Given data Start Marker
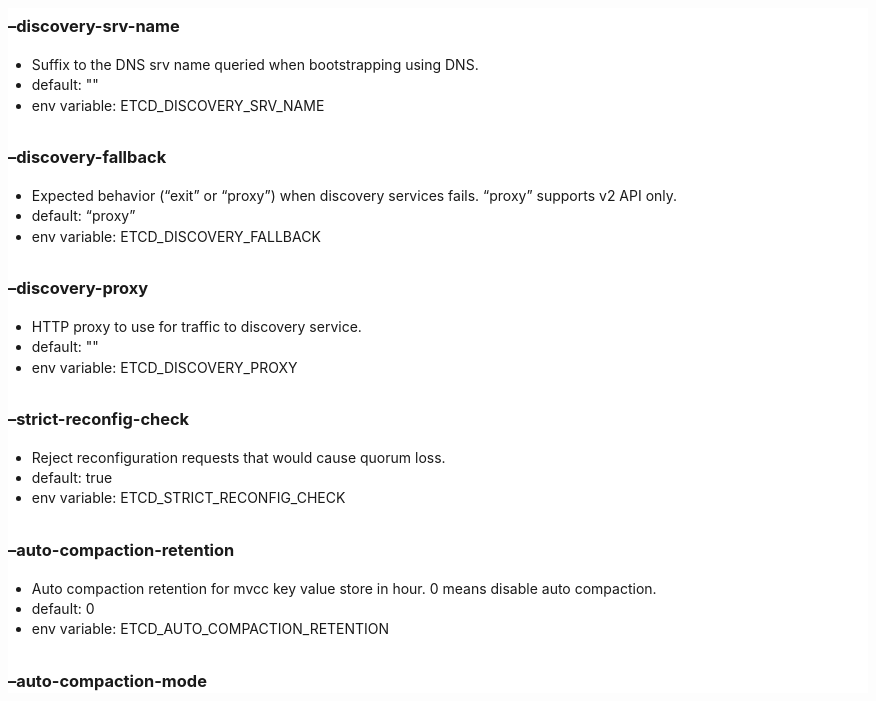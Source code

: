 <h3 id="--discovery-srv-name">–discovery-srv-name<a aria-hidden="true" href="#--discovery-srv-name" style="visibility: hidden;"> <svg xmlns="http://www.w3.org/2000/svg" fill="currentColor" width="24" height="24" viewBox="0 0 24 24"><path d="M0 0h24v24H0z" fill="none"></path><path d="M3.9 12c0-1.71 1.39-3.1 3.1-3.1h4V7H7c-2.76 0-5 2.24-5 5s2.24 5 5 5h4v-1.9H7c-1.71 0-3.1-1.39-3.1-3.1zM8 13h8v-2H8v2zm9-6h-4v1.9h4c1.71 0 3.1 1.39 3.1 3.1s-1.39 3.1-3.1 3.1h-4V17h4c2.76 0 5-2.24 5-5s-2.24-5-5-5z"></path></svg></a></h3>
<ul>
<li>Suffix to the DNS srv name queried when bootstrapping using DNS.</li>
<li>default: ""</li>
<li>env variable: ETCD_DISCOVERY_SRV_NAME</li>
</ul>
<h3 id="--discovery-fallback">–discovery-fallback<a aria-hidden="true" href="#--discovery-fallback" style="visibility: hidden;"> <svg xmlns="http://www.w3.org/2000/svg" fill="currentColor" width="24" height="24" viewBox="0 0 24 24"><path d="M0 0h24v24H0z" fill="none"></path><path d="M3.9 12c0-1.71 1.39-3.1 3.1-3.1h4V7H7c-2.76 0-5 2.24-5 5s2.24 5 5 5h4v-1.9H7c-1.71 0-3.1-1.39-3.1-3.1zM8 13h8v-2H8v2zm9-6h-4v1.9h4c1.71 0 3.1 1.39 3.1 3.1s-1.39 3.1-3.1 3.1h-4V17h4c2.76 0 5-2.24 5-5s-2.24-5-5-5z"></path></svg></a></h3>
<ul>
<li>Expected behavior (“exit” or “proxy”) when discovery services fails. “proxy” supports v2 API only.</li>
<li>default: “proxy”</li>
<li>env variable: ETCD_DISCOVERY_FALLBACK</li>
</ul>
<h3 id="--discovery-proxy">–discovery-proxy<a aria-hidden="true" href="#--discovery-proxy" style="visibility: hidden;"> <svg xmlns="http://www.w3.org/2000/svg" fill="currentColor" width="24" height="24" viewBox="0 0 24 24"><path d="M0 0h24v24H0z" fill="none"></path><path d="M3.9 12c0-1.71 1.39-3.1 3.1-3.1h4V7H7c-2.76 0-5 2.24-5 5s2.24 5 5 5h4v-1.9H7c-1.71 0-3.1-1.39-3.1-3.1zM8 13h8v-2H8v2zm9-6h-4v1.9h4c1.71 0 3.1 1.39 3.1 3.1s-1.39 3.1-3.1 3.1h-4V17h4c2.76 0 5-2.24 5-5s-2.24-5-5-5z"></path></svg></a></h3>
<ul>
<li>HTTP proxy to use for traffic to discovery service.</li>
<li>default: ""</li>
<li>env variable: ETCD_DISCOVERY_PROXY</li>
</ul>
<h3 id="--strict-reconfig-check">–strict-reconfig-check<a aria-hidden="true" href="#--strict-reconfig-check" style="visibility: hidden;"> <svg xmlns="http://www.w3.org/2000/svg" fill="currentColor" width="24" height="24" viewBox="0 0 24 24"><path d="M0 0h24v24H0z" fill="none"></path><path d="M3.9 12c0-1.71 1.39-3.1 3.1-3.1h4V7H7c-2.76 0-5 2.24-5 5s2.24 5 5 5h4v-1.9H7c-1.71 0-3.1-1.39-3.1-3.1zM8 13h8v-2H8v2zm9-6h-4v1.9h4c1.71 0 3.1 1.39 3.1 3.1s-1.39 3.1-3.1 3.1h-4V17h4c2.76 0 5-2.24 5-5s-2.24-5-5-5z"></path></svg></a></h3>
<ul>
<li>Reject reconfiguration requests that would cause quorum loss.</li>
<li>default: true</li>
<li>env variable: ETCD_STRICT_RECONFIG_CHECK</li>
</ul>
<h3 id="--auto-compaction-retention">–auto-compaction-retention<a aria-hidden="true" href="#--auto-compaction-retention" style="visibility: hidden;"> <svg xmlns="http://www.w3.org/2000/svg" fill="currentColor" width="24" height="24" viewBox="0 0 24 24"><path d="M0 0h24v24H0z" fill="none"></path><path d="M3.9 12c0-1.71 1.39-3.1 3.1-3.1h4V7H7c-2.76 0-5 2.24-5 5s2.24 5 5 5h4v-1.9H7c-1.71 0-3.1-1.39-3.1-3.1zM8 13h8v-2H8v2zm9-6h-4v1.9h4c1.71 0 3.1 1.39 3.1 3.1s-1.39 3.1-3.1 3.1h-4V17h4c2.76 0 5-2.24 5-5s-2.24-5-5-5z"></path></svg></a></h3>
<ul>
<li>Auto compaction retention for mvcc key value store in hour. 0 means disable auto compaction.</li>
<li>default: 0</li>
<li>env variable: ETCD_AUTO_COMPACTION_RETENTION</li>
</ul>
<h3 id="--auto-compaction-mode">–auto-compaction-mode<a aria-hidden="true" href="#--auto-compaction-mode" style="visibility: hidden;"> <svg xmlns="http://www.w3.org/2000/svg" fill="currentColor" width="24" height="24" viewBox="0 0 24 24"><path d="M0 0h24v24H0z" fill="none"></path><path d="M3.9 12c0-1.71 1.39-3.1 3.1-3.1h4V7H7c-2.76 0-5 2.24-5 5s2.24 5 5 5h4v-1.9H7c-1.71 0-3.1-1.39-3.1-3.1zM8 13h8v-2H8v2zm9-6h-4v1.9h4c1.71 0 3.1 1.39 3.1 3.1s-1.39 3.1-3.1 3.1h-4V17h4c2.76 0 5-2.24 5-5s-2.24-5-5-5z"></path></svg></a></h3>
<ul>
Given data End Marker
Write the entries out again exactly as they appear, with the pictures omitted.

Solution
Source code

: <h3 id="--discovery-srv-name">–discovery-srv-name<a aria-hidden="true" href="#--discovery-srv-name" style="visibility: hidden;"> <svg xmlns="http://www.w3.org/2000/svg" fill="currentColor" width="24" height="24" viewBox="0 0 24 24"><path d="M0 0h24v24H0z" fill="none"></path><path d="M3.9 12c0-1.71 1.39-3.1 3.1-3.1h4V7H7c-2.76 0-5 2.24-5 5s2.24 5 5 5h4v-1.9H7c-1.71 0-3.1-1.39-3.1-3.1zM8 13h8v-2H8v2zm9-6h-4v1.9h4c1.71 0 3.1 1.39 3.1 3.1s-1.39 3.1-3.1 3.1h-4V17h4c2.76 0 5-2.24 5-5s-2.24-5-5-5z"></path></svg></a></h3>
<ul>
<li>Suffix to the DNS srv name queried when bootstrapping using DNS.</li>
<li>default: ""</li>
<li>env variable: ETCD_DISCOVERY_SRV_NAME</li>
</ul>
<h3 id="--discovery-fallback">–discovery-fallback<a aria-hidden="true" href="#--discovery-fallback" style="visibility: hidden;"> <svg xmlns="http://www.w3.org/2000/svg" fill="currentColor" width="24" height="24" viewBox="0 0 24 24"><path d="M0 0h24v24H0z" fill="none"></path><path d="M3.9 12c0-1.71 1.39-3.1 3.1-3.1h4V7H7c-2.76 0-5 2.24-5 5s2.24 5 5 5h4v-1.9H7c-1.71 0-3.1-1.39-3.1-3.1zM8 13h8v-2H8v2zm9-6h-4v1.9h4c1.71 0 3.1 1.39 3.1 3.1s-1.39 3.1-3.1 3.1h-4V17h4c2.76 0 5-2.24 5-5s-2.24-5-5-5z"></path></svg></a></h3>
<ul>
<li>Expected behavior (“exit” or “proxy”) when discovery services fails. “proxy” supports v2 API only.</li>
<li>default: “proxy”</li>
<li>env variable: ETCD_DISCOVERY_FALLBACK</li>
</ul>
<h3 id="--discovery-proxy">–discovery-proxy<a aria-hidden="true" href="#--discovery-proxy" style="visibility: hidden;"> <svg xmlns="http://www.w3.org/2000/svg" fill="currentColor" width="24" height="24" viewBox="0 0 24 24"><path d="M0 0h24v24H0z" fill="none"></path><path d="M3.9 12c0-1.71 1.39-3.1 3.1-3.1h4V7H7c-2.76 0-5 2.24-5 5s2.24 5 5 5h4v-1.9H7c-1.71 0-3.1-1.39-3.1-3.1zM8 13h8v-2H8v2zm9-6h-4v1.9h4c1.71 0 3.1 1.39 3.1 3.1s-1.39 3.1-3.1 3.1h-4V17h4c2.76 0 5-2.24 5-5s-2.24-5-5-5z"></path></svg></a></h3>
<ul>
<li>HTTP proxy to use for traffic to discovery service.</li>
<li>default: ""</li>
<li>env variable: ETCD_DISCOVERY_PROXY</li>
</ul>
<h3 id="--strict-reconfig-check">–strict-reconfig-check<a aria-hidden="true" href="#--strict-reconfig-check" style="visibility: hidden;"> <svg xmlns="http://www.w3.org/2000/svg" fill="currentColor" width="24" height="24" viewBox="0 0 24 24"><path d="M0 0h24v24H0z" fill="none"></path><path d="M3.9 12c0-1.71 1.39-3.1 3.1-3.1h4V7H7c-2.76 0-5 2.24-5 5s2.24 5 5 5h4v-1.9H7c-1.71 0-3.1-1.39-3.1-3.1zM8 13h8v-2H8v2zm9-6h-4v1.9h4c1.71 0 3.1 1.39 3.1 3.1s-1.39 3.1-3.1 3.1h-4V17h4c2.76 0 5-2.24 5-5s-2.24-5-5-5z"></path></svg></a></h3>
<ul>
<li>Reject reconfiguration requests that would cause quorum loss.</li>
<li>default: true</li>
<li>env variable: ETCD_STRICT_RECONFIG_CHECK</li>
</ul>
<h3 id="--auto-compaction-retention">–auto-compaction-retention<a aria-hidden="true" href="#--auto-compaction-retention" style="visibility: hidden;"> <svg xmlns="http://www.w3.org/2000/svg" fill="currentColor" width="24" height="24" viewBox="0 0 24 24"><path d="M0 0h24v24H0z" fill="none"></path><path d="M3.9 12c0-1.71 1.39-3.1 3.1-3.1h4V7H7c-2.76 0-5 2.24-5 5s2.24 5 5 5h4v-1.9H7c-1.71 0-3.1-1.39-3.1-3.1zM8 13h8v-2H8v2zm9-6h-4v1.9h4c1.71 0 3.1 1.39 3.1 3.1s-1.39 3.1-3.1 3.1h-4V17h4c2.76 0 5-2.24 5-5s-2.24-5-5-5z"></path></svg></a></h3>
<ul>
<li>Auto compaction retention for mvcc key value store in hour. 0 means disable auto compaction.</li>
<li>default: 0</li>
<li>env variable: ETCD_AUTO_COMPACTION_RETENTION</li>
</ul>
<h3 id="--auto-compaction-mode">–auto-compaction-mode<a aria-hidden="true" href="#--auto-compaction-mode" style="visibility: hidden;"> <svg xmlns="http://www.w3.org/2000/svg" fill="currentColor" width="24" height="24" viewBox="0 0 24 24"><path d="M0 0h24v24H0z" fill="none"></path><path d="M3.9 12c0-1.71 1.39-3.1 3.1-3.1h4V7H7c-2.76 0-5 2.24-5 5s2.24 5 5 5h4v-1.9H7c-1.71 0-3.1-1.39-3.1-3.1zM8 13h8v-2H8v2zm9-6h-4v1.9h4c1.71 0 3.1 1.39 3.1 3.1s-1.39 3.1-3.1 3.1h-4V17h4c2.76 0 5-2.24 5-5s-2.24-5-5-5z"></path></svg></a></h3>
<ul>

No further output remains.